#### Assignment
In the listing below, find every line containing "실행하는" and copy it out.
:: Exercise data
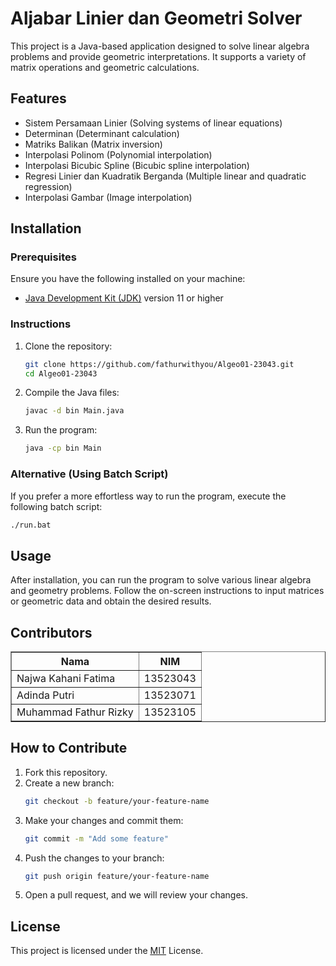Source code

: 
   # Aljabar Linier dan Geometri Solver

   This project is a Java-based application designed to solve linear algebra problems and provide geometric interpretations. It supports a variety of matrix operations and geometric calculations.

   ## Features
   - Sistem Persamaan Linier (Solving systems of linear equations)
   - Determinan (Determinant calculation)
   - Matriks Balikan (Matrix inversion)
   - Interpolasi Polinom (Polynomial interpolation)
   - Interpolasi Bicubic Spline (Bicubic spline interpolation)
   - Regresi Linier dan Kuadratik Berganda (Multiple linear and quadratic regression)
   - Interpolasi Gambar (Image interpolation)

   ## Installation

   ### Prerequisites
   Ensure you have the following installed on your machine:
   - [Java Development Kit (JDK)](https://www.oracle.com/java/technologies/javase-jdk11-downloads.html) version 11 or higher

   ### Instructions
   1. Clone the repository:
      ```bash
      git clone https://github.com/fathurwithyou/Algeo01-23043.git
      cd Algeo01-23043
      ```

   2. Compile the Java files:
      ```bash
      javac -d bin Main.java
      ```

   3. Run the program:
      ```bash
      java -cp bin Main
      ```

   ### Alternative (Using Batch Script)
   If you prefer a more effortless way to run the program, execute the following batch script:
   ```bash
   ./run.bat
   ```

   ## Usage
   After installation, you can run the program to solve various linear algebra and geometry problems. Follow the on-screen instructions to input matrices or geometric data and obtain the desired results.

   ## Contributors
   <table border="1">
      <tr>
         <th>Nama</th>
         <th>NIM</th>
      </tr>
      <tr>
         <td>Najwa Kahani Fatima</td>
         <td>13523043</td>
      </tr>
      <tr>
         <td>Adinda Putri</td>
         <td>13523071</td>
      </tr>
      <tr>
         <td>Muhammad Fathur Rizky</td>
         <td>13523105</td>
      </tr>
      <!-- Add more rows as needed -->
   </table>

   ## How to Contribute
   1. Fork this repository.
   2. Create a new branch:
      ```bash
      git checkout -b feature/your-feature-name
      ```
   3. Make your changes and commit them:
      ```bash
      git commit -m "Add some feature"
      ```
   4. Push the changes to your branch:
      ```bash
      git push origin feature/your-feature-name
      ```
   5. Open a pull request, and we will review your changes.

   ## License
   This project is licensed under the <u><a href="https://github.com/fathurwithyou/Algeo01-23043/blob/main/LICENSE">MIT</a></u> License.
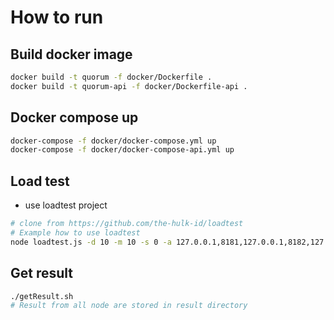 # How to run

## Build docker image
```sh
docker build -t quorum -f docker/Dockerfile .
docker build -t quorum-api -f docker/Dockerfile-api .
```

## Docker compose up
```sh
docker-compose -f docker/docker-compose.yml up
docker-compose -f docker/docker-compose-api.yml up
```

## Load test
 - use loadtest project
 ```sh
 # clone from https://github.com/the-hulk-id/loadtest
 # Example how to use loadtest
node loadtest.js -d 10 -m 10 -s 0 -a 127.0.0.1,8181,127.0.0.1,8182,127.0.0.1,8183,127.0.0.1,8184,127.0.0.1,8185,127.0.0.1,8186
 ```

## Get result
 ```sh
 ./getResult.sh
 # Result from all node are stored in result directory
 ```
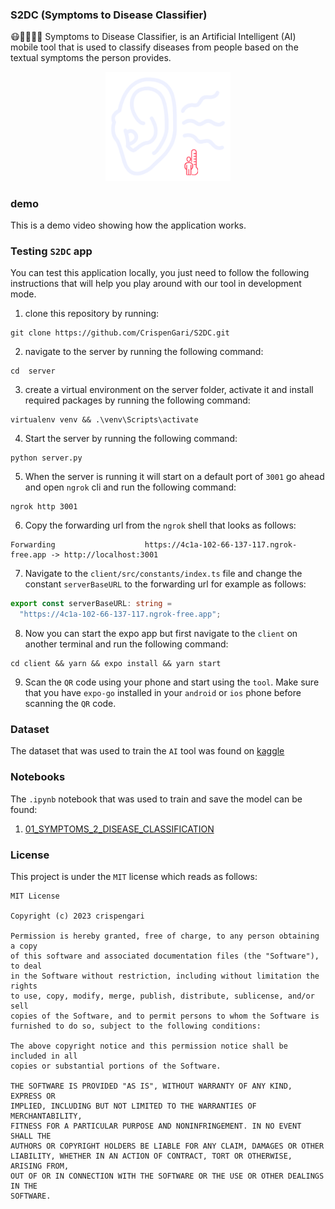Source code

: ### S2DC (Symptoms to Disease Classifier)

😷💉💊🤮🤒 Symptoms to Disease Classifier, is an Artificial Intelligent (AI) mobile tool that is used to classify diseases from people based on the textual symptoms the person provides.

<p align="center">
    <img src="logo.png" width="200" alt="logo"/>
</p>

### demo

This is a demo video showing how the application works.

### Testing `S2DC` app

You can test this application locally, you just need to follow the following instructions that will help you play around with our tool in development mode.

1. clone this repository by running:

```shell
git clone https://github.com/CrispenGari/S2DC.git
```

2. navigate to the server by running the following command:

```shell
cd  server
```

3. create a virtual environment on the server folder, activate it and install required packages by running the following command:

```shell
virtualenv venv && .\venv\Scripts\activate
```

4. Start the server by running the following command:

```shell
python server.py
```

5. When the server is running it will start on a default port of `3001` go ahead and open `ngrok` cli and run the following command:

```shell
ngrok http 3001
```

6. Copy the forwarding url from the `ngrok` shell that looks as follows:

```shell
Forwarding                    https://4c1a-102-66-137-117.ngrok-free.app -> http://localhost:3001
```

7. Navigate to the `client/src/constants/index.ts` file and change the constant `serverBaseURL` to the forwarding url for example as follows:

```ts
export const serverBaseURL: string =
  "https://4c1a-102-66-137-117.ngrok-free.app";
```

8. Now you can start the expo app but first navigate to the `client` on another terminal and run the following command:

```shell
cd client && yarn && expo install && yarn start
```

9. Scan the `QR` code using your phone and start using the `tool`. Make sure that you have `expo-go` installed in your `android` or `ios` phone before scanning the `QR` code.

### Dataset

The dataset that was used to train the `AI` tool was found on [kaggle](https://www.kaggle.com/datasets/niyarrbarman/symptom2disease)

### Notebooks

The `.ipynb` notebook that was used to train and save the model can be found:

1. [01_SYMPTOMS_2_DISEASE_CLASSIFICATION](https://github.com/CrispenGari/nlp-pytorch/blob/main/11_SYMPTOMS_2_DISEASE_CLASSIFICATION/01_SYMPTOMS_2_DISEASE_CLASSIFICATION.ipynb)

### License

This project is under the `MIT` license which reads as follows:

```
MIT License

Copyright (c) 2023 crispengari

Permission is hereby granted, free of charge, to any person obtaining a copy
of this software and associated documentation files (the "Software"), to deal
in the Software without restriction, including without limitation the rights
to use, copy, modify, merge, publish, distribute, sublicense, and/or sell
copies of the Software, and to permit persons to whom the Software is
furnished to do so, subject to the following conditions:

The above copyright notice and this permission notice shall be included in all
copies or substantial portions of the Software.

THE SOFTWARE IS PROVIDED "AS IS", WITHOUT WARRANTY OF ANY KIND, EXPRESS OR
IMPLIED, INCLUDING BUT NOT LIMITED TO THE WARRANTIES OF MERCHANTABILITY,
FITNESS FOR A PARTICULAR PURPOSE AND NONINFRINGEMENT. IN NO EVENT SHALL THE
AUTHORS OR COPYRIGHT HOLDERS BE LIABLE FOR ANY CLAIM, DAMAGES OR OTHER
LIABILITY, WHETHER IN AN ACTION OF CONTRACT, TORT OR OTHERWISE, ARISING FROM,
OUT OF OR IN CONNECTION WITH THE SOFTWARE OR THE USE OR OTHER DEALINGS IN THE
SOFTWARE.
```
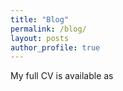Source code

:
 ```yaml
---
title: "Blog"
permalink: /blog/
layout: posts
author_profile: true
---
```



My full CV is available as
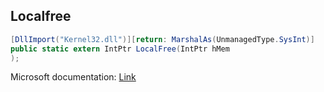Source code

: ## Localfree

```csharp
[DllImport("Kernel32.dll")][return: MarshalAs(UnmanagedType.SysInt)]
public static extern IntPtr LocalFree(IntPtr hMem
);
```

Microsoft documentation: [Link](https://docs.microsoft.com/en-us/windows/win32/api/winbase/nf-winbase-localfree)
::::
:: Exercise data
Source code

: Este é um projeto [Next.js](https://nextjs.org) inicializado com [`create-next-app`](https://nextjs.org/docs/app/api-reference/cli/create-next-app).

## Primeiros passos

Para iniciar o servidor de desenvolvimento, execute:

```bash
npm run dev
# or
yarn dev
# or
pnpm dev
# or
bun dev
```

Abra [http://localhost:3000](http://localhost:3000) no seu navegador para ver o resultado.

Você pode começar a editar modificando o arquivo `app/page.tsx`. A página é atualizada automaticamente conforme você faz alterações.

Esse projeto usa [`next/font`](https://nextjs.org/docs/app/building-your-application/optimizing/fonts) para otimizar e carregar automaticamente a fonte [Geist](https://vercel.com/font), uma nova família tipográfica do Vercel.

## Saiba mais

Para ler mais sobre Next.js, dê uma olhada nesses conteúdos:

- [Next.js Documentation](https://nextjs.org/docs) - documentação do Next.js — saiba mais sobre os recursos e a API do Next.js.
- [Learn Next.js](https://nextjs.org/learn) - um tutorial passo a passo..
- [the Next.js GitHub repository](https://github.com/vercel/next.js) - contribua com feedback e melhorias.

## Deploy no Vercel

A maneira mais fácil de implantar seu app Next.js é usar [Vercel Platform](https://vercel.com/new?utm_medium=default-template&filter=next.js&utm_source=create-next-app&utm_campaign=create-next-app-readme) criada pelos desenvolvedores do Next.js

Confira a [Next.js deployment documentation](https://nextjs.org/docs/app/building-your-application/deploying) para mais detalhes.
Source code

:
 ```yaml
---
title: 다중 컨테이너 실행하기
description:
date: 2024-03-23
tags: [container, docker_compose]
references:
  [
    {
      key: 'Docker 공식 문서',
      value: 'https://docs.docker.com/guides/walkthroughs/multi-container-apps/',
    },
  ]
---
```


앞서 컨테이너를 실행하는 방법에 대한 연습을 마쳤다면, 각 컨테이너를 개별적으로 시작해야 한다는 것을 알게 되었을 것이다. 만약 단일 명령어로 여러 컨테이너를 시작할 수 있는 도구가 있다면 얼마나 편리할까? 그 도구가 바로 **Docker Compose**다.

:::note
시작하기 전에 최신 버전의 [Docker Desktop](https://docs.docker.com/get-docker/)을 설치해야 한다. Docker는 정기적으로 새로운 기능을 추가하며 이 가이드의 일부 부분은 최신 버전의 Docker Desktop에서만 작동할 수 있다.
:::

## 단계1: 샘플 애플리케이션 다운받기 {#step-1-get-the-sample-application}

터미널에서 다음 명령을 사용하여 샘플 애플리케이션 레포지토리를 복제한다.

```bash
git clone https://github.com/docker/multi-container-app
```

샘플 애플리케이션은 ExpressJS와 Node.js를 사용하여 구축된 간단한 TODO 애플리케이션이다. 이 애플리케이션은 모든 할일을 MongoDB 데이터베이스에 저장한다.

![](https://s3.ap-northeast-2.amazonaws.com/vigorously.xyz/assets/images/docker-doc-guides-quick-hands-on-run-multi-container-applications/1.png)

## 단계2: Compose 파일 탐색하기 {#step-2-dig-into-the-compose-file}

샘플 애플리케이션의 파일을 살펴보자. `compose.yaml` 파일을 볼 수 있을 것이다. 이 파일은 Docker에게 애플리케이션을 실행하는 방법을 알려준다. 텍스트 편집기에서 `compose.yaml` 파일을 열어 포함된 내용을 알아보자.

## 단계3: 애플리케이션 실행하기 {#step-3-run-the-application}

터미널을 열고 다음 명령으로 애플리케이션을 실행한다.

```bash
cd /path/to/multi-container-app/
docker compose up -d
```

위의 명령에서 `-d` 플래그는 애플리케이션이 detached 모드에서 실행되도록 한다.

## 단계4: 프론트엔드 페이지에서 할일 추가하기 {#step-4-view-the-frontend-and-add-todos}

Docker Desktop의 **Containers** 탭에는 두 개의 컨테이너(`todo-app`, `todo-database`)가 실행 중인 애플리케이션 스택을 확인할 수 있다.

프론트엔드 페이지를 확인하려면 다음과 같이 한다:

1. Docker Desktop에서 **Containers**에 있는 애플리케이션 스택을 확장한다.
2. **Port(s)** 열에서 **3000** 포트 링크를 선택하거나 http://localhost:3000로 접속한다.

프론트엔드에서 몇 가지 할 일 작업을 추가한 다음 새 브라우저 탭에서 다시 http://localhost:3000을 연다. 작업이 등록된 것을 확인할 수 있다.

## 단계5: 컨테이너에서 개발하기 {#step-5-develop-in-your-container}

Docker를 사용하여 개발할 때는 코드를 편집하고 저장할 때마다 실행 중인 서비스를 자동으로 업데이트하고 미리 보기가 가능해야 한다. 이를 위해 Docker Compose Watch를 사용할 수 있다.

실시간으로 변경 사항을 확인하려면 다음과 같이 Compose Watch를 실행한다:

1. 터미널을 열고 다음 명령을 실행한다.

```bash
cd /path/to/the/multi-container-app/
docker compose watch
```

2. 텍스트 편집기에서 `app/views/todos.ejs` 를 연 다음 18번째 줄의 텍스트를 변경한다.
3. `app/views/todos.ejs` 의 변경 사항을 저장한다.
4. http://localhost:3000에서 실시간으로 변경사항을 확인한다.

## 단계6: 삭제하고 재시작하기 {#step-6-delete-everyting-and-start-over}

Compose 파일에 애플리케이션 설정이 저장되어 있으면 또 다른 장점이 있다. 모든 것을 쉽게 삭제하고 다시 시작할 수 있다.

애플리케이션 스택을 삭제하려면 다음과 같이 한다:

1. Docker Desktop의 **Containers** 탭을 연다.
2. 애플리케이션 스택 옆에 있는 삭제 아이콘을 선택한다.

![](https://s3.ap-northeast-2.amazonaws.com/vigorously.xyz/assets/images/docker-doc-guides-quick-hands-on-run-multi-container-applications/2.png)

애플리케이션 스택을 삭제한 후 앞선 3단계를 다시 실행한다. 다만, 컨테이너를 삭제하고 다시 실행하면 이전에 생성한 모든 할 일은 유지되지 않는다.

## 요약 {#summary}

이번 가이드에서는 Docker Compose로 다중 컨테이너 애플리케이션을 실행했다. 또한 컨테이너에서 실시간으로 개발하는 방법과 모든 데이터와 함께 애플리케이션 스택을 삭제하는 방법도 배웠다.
::::
#### Solution for this task
앞서 컨테이너를 실행하는 방법에 대한 연습을 마쳤다면, 각 컨테이너를 개별적으로 시작해야 한다는 것을 알게 되었을 것이다. 만약 단일 명령어로 여러 컨테이너를 시작할 수 있는 도구가 있다면 얼마나 편리할까? 그 도구가 바로 **Docker Compose**다.
샘플 애플리케이션의 파일을 살펴보자. `compose.yaml` 파일을 볼 수 있을 것이다. 이 파일은 Docker에게 애플리케이션을 실행하는 방법을 알려준다. 텍스트 편집기에서 `compose.yaml` 파일을 열어 포함된 내용을 알아보자.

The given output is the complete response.